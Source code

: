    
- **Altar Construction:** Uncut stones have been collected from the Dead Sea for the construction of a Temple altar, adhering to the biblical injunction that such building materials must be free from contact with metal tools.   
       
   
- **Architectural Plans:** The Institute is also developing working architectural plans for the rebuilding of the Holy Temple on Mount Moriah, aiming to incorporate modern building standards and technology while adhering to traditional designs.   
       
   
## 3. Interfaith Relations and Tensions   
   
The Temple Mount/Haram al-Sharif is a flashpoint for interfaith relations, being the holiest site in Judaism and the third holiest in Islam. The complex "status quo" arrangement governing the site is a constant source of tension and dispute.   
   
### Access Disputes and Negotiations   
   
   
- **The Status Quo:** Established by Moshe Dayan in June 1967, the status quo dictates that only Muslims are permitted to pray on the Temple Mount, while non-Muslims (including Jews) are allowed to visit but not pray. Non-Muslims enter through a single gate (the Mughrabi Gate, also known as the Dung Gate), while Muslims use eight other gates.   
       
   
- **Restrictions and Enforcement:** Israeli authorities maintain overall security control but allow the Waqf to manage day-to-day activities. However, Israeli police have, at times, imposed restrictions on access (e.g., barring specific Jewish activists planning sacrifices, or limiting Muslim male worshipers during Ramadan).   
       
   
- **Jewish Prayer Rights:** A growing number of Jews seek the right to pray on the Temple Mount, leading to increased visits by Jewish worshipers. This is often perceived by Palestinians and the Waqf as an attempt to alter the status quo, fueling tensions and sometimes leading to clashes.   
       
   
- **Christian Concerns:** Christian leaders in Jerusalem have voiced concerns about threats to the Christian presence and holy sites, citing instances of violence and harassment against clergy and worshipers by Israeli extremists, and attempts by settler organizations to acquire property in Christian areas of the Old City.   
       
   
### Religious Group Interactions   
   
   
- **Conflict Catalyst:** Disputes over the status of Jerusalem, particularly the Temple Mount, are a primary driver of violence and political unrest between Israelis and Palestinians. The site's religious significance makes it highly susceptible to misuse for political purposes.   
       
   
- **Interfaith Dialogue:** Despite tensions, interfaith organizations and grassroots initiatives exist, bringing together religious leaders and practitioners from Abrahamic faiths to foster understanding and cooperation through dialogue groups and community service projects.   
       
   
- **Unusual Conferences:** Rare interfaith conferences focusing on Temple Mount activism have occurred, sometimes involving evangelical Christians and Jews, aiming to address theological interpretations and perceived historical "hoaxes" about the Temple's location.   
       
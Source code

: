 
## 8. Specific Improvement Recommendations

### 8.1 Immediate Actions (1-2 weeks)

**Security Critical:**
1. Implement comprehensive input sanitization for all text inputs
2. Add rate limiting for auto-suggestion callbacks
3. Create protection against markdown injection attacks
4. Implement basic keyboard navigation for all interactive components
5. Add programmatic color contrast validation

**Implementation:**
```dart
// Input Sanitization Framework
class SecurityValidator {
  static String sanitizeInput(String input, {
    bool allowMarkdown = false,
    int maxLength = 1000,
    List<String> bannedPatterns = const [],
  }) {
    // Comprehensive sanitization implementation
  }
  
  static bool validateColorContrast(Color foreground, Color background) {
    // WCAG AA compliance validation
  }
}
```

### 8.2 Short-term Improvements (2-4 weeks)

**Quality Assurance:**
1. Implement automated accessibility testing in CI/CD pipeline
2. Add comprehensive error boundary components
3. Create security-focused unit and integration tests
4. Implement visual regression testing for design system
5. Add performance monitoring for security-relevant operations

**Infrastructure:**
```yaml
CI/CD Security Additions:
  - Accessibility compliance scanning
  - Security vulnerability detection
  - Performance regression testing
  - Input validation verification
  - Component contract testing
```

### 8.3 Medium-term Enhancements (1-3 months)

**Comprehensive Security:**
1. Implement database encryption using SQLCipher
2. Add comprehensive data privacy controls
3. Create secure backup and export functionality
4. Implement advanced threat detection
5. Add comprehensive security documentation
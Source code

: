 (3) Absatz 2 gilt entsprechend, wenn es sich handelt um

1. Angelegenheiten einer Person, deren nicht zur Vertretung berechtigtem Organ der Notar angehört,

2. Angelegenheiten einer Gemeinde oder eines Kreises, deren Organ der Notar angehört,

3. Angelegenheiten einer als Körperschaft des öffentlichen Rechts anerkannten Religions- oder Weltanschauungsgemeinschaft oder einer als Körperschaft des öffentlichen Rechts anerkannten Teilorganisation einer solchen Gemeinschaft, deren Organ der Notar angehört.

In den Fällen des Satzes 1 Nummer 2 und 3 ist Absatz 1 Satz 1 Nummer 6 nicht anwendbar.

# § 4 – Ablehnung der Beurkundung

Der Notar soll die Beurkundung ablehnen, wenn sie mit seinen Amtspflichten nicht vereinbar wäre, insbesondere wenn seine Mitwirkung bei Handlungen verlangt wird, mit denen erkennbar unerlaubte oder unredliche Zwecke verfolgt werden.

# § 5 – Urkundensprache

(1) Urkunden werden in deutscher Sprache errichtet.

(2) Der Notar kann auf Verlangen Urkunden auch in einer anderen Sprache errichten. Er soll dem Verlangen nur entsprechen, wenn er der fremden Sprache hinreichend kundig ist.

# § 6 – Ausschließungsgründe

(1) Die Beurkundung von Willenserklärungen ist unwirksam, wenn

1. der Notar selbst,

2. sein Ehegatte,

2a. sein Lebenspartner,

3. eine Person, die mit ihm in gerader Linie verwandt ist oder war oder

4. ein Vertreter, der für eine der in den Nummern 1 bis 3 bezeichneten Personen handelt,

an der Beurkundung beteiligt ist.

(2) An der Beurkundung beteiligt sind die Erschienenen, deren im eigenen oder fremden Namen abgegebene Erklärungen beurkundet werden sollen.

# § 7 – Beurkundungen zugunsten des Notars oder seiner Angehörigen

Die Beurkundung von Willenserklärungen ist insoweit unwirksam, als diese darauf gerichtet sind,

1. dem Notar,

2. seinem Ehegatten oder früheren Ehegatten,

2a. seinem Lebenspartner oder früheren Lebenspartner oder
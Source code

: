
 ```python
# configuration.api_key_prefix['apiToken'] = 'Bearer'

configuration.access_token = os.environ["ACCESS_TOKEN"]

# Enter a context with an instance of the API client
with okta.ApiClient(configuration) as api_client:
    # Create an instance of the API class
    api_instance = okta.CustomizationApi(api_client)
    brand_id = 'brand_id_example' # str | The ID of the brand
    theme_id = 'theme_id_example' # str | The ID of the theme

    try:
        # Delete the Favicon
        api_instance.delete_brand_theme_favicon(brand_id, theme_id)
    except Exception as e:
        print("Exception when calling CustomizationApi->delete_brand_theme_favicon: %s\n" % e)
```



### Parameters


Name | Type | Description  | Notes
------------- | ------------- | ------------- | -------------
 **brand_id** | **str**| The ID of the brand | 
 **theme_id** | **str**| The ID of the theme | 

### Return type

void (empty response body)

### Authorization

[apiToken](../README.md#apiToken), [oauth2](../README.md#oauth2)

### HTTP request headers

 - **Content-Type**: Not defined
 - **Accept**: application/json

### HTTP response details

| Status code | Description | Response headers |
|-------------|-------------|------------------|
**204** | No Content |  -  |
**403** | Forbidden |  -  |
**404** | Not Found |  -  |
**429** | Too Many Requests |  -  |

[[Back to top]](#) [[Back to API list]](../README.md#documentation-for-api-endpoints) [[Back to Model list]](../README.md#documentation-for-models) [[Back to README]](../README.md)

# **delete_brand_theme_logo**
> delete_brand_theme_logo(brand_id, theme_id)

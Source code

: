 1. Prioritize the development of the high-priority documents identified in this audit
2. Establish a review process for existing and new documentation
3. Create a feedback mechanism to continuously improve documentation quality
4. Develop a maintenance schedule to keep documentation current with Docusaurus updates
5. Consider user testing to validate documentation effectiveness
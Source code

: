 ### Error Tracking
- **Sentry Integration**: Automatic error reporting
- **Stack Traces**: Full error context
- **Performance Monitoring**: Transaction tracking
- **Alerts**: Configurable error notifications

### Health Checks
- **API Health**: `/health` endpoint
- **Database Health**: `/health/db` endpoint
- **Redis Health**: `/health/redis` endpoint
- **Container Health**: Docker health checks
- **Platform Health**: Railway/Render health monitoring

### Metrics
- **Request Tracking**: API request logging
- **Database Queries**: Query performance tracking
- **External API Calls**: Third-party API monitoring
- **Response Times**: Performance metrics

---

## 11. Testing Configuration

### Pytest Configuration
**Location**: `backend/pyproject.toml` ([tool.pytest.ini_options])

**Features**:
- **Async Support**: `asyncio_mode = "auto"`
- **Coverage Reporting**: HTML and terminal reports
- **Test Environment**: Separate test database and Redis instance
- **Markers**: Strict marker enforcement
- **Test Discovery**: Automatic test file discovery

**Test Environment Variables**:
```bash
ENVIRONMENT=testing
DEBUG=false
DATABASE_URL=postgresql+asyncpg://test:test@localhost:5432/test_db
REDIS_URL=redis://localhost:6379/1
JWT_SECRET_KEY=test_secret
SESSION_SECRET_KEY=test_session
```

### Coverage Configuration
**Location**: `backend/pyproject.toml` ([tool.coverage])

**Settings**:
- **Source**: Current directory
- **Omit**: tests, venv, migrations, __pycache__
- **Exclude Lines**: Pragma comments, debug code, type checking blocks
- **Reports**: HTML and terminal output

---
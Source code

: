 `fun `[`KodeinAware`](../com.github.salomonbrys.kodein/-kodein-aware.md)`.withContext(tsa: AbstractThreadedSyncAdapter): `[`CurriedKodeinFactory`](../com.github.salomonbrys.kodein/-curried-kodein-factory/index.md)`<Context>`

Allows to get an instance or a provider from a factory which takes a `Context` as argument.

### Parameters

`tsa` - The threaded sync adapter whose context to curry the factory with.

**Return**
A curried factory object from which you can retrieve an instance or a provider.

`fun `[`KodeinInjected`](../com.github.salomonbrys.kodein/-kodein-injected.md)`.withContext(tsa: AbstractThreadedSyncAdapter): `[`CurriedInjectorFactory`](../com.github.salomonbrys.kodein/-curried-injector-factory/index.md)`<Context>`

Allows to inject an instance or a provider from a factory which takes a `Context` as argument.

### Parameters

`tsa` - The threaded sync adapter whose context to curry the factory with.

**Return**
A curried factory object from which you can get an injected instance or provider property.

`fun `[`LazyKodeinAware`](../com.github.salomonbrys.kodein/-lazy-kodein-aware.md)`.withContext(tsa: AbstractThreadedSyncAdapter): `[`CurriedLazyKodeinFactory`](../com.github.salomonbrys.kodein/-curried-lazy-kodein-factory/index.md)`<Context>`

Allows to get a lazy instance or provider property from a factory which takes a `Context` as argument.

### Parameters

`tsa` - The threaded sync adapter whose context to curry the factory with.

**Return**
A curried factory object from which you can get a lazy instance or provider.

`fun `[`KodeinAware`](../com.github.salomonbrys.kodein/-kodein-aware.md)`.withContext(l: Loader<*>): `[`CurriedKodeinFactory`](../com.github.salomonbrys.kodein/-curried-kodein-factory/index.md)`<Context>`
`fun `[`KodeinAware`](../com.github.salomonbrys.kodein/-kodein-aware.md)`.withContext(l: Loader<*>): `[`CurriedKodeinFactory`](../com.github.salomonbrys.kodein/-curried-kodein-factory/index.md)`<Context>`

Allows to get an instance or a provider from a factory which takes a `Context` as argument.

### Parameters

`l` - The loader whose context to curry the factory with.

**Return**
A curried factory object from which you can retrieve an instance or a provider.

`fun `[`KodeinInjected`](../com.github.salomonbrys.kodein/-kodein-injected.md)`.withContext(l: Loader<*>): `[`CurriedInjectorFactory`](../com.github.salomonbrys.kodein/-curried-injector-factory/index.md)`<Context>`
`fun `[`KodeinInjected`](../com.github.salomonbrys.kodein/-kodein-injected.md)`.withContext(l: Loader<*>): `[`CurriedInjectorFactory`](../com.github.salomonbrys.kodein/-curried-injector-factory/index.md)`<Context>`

——————

▶ PROBLEM
Every line above in which the word "leaders" occurs is to be copied.

▶ RESULT FOR THIS EXERCISE
- **Christian Concerns:** Christian leaders in Jerusalem have voiced concerns about threats to the Christian presence and holy sites, citing instances of violence and harassment against clergy and worshipers by Israeli extremists, and attempts by settler organizations to acquire property in Christian areas of the Old City.   
- **Interfaith Dialogue:** Despite tensions, interfaith organizations and grassroots initiatives exist, bringing together religious leaders and practitioners from Abrahamic faiths to foster understanding and cooperation through dialogue groups and community service projects.   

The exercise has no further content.